[Opening Input material section]

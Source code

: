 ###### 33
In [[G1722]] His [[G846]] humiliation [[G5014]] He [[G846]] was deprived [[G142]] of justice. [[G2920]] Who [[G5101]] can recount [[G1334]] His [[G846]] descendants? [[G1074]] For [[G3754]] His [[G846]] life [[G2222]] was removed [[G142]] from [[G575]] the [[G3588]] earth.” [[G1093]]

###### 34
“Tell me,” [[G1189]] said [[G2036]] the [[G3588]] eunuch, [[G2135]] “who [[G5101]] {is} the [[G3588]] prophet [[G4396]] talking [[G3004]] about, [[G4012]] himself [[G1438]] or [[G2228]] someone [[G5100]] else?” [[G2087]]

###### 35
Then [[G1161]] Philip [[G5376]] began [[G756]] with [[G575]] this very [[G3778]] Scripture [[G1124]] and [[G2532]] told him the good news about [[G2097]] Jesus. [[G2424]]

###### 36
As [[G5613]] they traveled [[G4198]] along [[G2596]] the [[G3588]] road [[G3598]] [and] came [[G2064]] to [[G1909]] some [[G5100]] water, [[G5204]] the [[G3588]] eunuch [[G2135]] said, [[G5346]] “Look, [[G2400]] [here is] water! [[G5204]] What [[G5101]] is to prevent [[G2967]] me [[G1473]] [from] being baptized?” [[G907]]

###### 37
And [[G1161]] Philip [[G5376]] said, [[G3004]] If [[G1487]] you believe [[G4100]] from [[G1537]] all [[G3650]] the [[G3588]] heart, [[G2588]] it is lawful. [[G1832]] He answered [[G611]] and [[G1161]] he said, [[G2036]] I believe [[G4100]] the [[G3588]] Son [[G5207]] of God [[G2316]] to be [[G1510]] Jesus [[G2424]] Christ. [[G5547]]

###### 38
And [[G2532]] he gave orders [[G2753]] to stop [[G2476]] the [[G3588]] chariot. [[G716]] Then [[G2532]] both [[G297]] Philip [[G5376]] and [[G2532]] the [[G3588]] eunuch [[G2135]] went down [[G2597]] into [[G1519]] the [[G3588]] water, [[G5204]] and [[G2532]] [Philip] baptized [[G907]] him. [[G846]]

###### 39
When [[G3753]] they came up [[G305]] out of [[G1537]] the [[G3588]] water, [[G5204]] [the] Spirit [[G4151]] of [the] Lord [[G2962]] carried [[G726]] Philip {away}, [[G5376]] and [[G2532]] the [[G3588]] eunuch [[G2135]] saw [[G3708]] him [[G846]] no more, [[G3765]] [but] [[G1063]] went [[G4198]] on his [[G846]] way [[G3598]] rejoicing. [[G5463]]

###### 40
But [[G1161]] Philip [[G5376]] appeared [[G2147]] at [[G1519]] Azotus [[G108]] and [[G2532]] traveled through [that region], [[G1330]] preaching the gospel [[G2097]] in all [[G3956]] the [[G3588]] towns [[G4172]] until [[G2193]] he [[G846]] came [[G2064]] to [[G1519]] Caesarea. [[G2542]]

[Closing Input material section]
[Opening Input material section]

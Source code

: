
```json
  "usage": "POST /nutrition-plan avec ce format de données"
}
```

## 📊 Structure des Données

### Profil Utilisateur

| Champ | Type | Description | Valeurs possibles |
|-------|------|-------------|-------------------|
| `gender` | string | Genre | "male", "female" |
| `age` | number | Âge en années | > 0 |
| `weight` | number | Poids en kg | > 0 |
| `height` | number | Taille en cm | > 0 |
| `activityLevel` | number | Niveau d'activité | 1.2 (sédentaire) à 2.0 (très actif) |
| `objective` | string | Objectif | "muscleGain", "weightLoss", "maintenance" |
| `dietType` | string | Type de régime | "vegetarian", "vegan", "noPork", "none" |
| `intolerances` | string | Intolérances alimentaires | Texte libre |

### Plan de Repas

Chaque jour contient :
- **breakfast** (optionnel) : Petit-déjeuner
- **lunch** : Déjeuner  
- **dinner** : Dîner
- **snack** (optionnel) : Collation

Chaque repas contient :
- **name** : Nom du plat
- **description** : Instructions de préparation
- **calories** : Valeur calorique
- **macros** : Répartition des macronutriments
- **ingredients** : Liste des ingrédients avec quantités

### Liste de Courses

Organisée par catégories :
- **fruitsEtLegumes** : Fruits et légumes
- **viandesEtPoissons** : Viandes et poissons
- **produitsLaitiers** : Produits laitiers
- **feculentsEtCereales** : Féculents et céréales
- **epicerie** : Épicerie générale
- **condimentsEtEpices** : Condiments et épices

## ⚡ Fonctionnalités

[Closing Input material section]

**Your instructions**
Wherever the line holding "### Liste de Courses" falls in the entries above, copy exactly from it through the line holding "## ⚡ Fonctionnalités", inclusive, and add nothing.

**Task solution**
### Liste de Courses

Organisée par catégories :
- **fruitsEtLegumes** : Fruits et légumes
- **viandesEtPoissons** : Viandes et poissons
- **produitsLaitiers** : Produits laitiers
- **feculentsEtCereales** : Féculents et céréales
- **epicerie** : Épicerie générale
- **condimentsEtEpices** : Condiments et épices

## ⚡ Fonctionnalités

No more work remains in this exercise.